Não é de se estranhar que os discursos de outras figuras representativas de instituições da burguesia, proferidos em outros espaços, repitam o mesmo argumento, procurando fazer com que os explorados do mundo aumentem sua esperança na democracia, que apresentam como a face oposta das ações sanguinárias dos regimes ditatoriais e, portanto, como uma alternativa, já que permite a expressão de uma "face humana do capitalismo". É nesse sentido que Luis Almagro, Secretário-Geral da OEA, define Salvador Allende como um "mártir em defesa da democracia", enquanto o chefe da ONU, Antonio Guterres, convoca uma celebração do "compromisso do Chile com a democracia". Mas com esses discursos, ao mesmo tempo em que buscam ampliar a mistificação da democracia, buscam ampliar o golpe na consciência do proletariado ao difamar o marxismo.

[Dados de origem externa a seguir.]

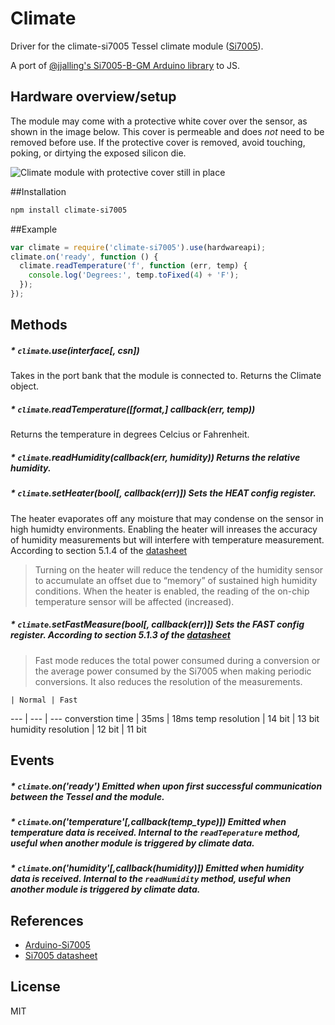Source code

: # Climate

Driver for the climate-si7005 Tessel climate module ([Si7005](http://www.silabs.com/Support%20Documents/TechnicalDocs/Si7005.pdf)).

A port of [@jjalling's Si7005-B-GM Arduino library](https://github.com/jjalling/Arduino-Si7005) to JS.

## Hardware overview/setup

The module may come with a protective white cover over the sensor, as shown in the image below. This cover is permeable and does *not* need to be removed before use. If the protective cover is removed, avoid touching, poking, or dirtying the exposed silicon die.

![Climate module with protective cover still in place](https://s3.amazonaws.com/technicalmachine-assets/doc+pictures/protective-cover.jpg)

##Installation
```sh
npm install climate-si7005
```
##Example
```js
var climate = require('climate-si7005').use(hardwareapi);
climate.on('ready', function () {
  climate.readTemperature('f', function (err, temp) {
    console.log('Degrees:', temp.toFixed(4) + 'F');
  });
});
```

## Methods

##### *  **`climate`.use(interface[, csn])**
Takes in the port bank that the module is connected to. Returns the Climate object.

##### *  **`climate`.readTemperature([format,] callback(err, temp))**
Returns the temperature in degrees Celcius or Fahrenheit.

##### *  **`climate`.readHumidity(callback(err, humidity))** Returns the relative humidity.

##### *  **`climate`.setHeater(bool[, callback(err)])** Sets the HEAT config register. 
The heater evaporates off any moisture that may condense on the sensor in high humidty environments. Enabling the heater will inreases the accuracy of humidity measurements but will interfere with temperature measurement.
According to section 5.1.4 of the [datasheet](http://www.silabs.com/Support%20Documents/TechnicalDocs/Si7005.pdf)
> Turning on the heater will reduce the tendency of the humidity sensor to accumulate an offset due to “memory” of sustained high humidity conditions. When the heater is enabled, the reading of the on-chip temperature sensor will be affected (increased).


##### *  **`climate`.setFastMeasure(bool[, callback(err)])** Sets the FAST config register. According to section 5.1.3 of the [datasheet](http://www.silabs.com/Support%20Documents/TechnicalDocs/Si7005.pdf)
> Fast mode reduces the total power consumed during a conversion or the average power consumed by the Si7005 when making periodic conversions. It also reduces the resolution of the measurements.

    | Normal | Fast
--- | --- | ---
converstion time | 35ms | 18ms
temp resolution | 14 bit | 13 bit
humidity resolution | 12 bit | 11 bit

## Events

##### * **`climate`.on('ready')** Emitted when upon first successful communication between the Tessel and the module.

##### * **`climate`.on('temperature'[,callback(temp_type)])** Emitted when temperature data is received. Internal to the `readTeperature` method, useful when another module is triggered by climate data.

##### * **`climate`.on('humidity'[,callback(humidity)])** Emitted when humidity data is received. Internal to the `readHumidity` method, useful when another module is triggered by climate data.

## References

* [Arduino-Si7005](https://github.com/jjalling/Arduino-Si7005)
* [Si7005 datasheet](http://www.silabs.com/Support%20Documents/TechnicalDocs/Si7005.pdf)

## License

MIT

O governo de Salvador Allende e a ditadura de Pinochet, expressões políticas da burguesia

Sem dúvida, a derrubada do governo de Allende pelos militares deu início a uma escalada repressiva, na qual a tortura, a prisão, o assassinato e um grande ataque às condições de vida dos trabalhadores foram levados ao extremo. É verdade que eles foram excessivamente brutais, mas isso não deve impedir uma análise dos mitos que surgiram em torno do governo de Allende e que a burguesia continua a usar até hoje para espalhar confusão e impedir o avanço da consciência dos trabalhadores. Meio século depois, ainda se fala do "caminho chileno para o socialismo", ocultando o caráter burguês do governo da Unidade Popular (UP) e dando à esquerda e à direita a oportunidade de difamar o marxismo, equiparando-o às práticas desse governo[i].

Antes e depois do golpe militar, os grupos de direita, os relatórios da imprensa, os relatórios da CIA e as declarações dos militares insistiam em descrever Salvador Allende e seu governo como marxistas. O próprio Allende foi o primeiro a alimentar o mito do "socialismo ao estilo chileno", que se baseava na possibilidade de usar estruturas eleitorais para abrir um processo de "transição social". Mas quais eram as bases da política que abriu esse processo: a nacionalização de empresas, o investimento do governo, a dívida, o racionamento do consumo e a intensificação das cadências produtivas... mas, ao contrário do que afirmavam o governo da UP, Fidel Castro e todo o aparato da esquerda burguesa de 50 anos atrás e de hoje, essas medidas não representavam uma transição para o socialismo, pelo contrário, o que representavam era um reforço do capitalismo.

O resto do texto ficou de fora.